_PROVIDED RECORDS_
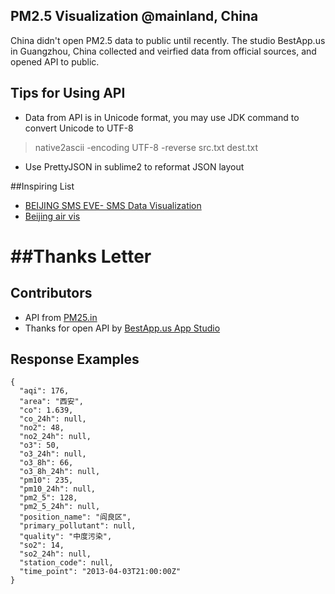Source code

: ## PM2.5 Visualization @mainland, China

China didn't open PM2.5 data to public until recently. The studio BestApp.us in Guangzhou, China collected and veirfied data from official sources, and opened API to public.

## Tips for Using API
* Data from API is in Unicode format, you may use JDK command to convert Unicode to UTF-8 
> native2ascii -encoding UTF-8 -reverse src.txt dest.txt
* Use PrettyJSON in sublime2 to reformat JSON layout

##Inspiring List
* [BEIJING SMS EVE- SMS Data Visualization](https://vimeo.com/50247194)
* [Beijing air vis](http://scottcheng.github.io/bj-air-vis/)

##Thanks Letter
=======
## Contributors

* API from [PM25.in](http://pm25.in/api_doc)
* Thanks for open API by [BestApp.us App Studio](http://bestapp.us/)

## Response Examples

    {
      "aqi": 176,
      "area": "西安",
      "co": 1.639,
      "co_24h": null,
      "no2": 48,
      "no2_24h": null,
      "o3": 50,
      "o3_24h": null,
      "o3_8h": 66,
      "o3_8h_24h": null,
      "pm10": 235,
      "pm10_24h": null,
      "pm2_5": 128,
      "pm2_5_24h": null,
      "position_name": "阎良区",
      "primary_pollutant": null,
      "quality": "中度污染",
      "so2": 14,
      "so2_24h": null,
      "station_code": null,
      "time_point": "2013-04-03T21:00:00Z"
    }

_EXERCISE_
Every line of the listing above is to be retyped exactly, but the pictures are to be dropped.

_REPLY TO THE EXERCISE_
Source code

: ## PM2.5 Visualization @mainland, China

China didn't open PM2.5 data to public until recently. The studio BestApp.us in Guangzhou, China collected and veirfied data from official sources, and opened API to public.

## Tips for Using API
* Data from API is in Unicode format, you may use JDK command to convert Unicode to UTF-8 
> native2ascii -encoding UTF-8 -reverse src.txt dest.txt
* Use PrettyJSON in sublime2 to reformat JSON layout

##Inspiring List
* [BEIJING SMS EVE- SMS Data Visualization](https://vimeo.com/50247194)
* [Beijing air vis](http://scottcheng.github.io/bj-air-vis/)

##Thanks Letter
=======
## Contributors

* API from [PM25.in](http://pm25.in/api_doc)
* Thanks for open API by [BestApp.us App Studio](http://bestapp.us/)

## Response Examples

    {
      "aqi": 176,
      "area": "西安",
      "co": 1.639,
      "co_24h": null,
      "no2": 48,
      "no2_24h": null,
      "o3": 50,
      "o3_24h": null,
      "o3_8h": 66,
      "o3_8h_24h": null,
      "pm10": 235,
      "pm10_24h": null,
      "pm2_5": 128,
      "pm2_5_24h": null,
      "position_name": "阎良区",
      "primary_pollutant": null,
      "quality": "中度污染",
      "so2": 14,
      "so2_24h": null,
      "station_code": null,
      "time_point": "2013-04-03T21:00:00Z"
    }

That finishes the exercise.